Hi my name is Jacqueline. Back in Germany I studied energy efficient building design. In this course we were always challenged to think out of the box and come up with creative innovative ideas. What I learned most was that everything is possible and not everything that’s new is better. Buildings should adapt and interact with the environment and nature to provide thermal comfort and wellbeing. Using passive design strategies, appropriate building materials and renewable energy, we can enable buildings to operate with energy efficiency and provide thermal comfort. Little things like orientation to use wind for natural ventilation, openings to introduce daylight and allow passive heating as well as shading to prevent overheating are basically free planning methods which have a major influence on the performance of a house and personal wellbeing.

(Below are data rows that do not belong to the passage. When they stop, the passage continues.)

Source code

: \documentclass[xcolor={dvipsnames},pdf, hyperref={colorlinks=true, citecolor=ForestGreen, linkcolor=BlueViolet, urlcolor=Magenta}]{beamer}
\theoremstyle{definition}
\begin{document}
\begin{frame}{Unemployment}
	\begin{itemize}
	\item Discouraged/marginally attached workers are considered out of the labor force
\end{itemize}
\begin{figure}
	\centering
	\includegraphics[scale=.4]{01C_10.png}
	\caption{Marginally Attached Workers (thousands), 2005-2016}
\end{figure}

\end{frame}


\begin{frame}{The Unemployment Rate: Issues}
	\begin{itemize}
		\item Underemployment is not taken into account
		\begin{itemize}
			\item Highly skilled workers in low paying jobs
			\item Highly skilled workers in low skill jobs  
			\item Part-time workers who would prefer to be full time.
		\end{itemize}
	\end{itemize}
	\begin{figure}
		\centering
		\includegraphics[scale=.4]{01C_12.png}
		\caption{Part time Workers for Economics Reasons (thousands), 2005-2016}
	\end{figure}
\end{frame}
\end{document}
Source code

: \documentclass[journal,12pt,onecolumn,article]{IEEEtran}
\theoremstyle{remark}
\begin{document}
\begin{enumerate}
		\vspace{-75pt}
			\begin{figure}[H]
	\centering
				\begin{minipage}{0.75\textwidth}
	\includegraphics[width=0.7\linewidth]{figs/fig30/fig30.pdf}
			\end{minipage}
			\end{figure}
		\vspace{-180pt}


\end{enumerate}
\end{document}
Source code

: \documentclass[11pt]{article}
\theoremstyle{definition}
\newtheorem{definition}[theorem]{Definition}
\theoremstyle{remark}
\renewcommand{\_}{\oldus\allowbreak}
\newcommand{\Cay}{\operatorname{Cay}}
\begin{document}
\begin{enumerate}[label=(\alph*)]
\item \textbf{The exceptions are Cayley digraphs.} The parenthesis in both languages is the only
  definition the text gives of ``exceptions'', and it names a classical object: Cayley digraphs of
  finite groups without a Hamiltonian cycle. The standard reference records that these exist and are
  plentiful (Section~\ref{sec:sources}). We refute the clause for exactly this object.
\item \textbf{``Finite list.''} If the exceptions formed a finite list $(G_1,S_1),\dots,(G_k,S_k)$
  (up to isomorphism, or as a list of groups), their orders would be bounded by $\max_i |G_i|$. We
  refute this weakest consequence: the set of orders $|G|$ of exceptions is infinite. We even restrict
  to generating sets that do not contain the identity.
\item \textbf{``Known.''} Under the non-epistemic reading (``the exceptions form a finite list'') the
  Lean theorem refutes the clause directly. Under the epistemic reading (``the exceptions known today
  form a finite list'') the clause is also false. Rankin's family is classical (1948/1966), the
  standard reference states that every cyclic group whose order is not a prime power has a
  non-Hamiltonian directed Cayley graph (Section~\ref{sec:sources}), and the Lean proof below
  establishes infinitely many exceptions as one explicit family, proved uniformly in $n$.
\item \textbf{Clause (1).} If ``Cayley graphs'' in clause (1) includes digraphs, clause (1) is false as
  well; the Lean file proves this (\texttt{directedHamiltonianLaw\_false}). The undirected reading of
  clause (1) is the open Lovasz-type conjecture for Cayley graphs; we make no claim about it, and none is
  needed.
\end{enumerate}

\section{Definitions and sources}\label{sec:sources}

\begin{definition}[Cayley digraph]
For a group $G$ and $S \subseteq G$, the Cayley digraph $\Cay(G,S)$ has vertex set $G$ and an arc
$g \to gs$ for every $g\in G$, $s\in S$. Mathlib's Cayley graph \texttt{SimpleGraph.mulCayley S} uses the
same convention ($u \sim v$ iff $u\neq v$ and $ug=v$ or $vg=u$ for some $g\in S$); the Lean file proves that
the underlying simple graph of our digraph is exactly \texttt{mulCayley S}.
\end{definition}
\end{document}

Alongside my studies I had already heard about the Solar Decathlon and followed previous competitions around the world. A lot of these cutting-edge buildings are fascinating pieces of art. Newest technologies, materials and visions are combined to form sustainable living spaces and find solutions for society and individual human needs. I was thrilled when I had the opportunity to join Team UOW over one year ago.
It was a big challenge for our team to develop a building construction which is suitable to perform in two so very different climate conditions. Dubai has a harsh hot and humid climate with average temperatures well above 27 degrees Celsius. Whereas Sydney’s coastal subtropical climate is milder, with cooler winters that I expected when I first came here! We had the opportunity to work with professionals in building physics, local and international operating companies with detailed expertise and experience to develop a durable innovative building. Various simulation programs were used during the design and implementation process to justify, adjust and optimise the building.
It was a big jump from paper and monitors to the construction site. Soon enough constructive strategies like airtightness of the building and a continuous insulation layer to eliminate thermal bridges challenged our team as we were actually building the house for the first time on site at TAFE. Due to the fact that these building principals are relatively new to Australia, plus the fact that this house will be taken apart and rebuilt four times until its final destination in Australia, there were hardly any standardised procedures we were able to follow. Nevertheless, in cooperation with our passionate team of experienced builders and students on site we always found solutions to all sorts of occurring problems. Thinking out of the box felt like it became our daily business.
The most incredible thing about this project is, that visions no matter how surreal they may sound at the beginning, as a team it is possible to make them come true.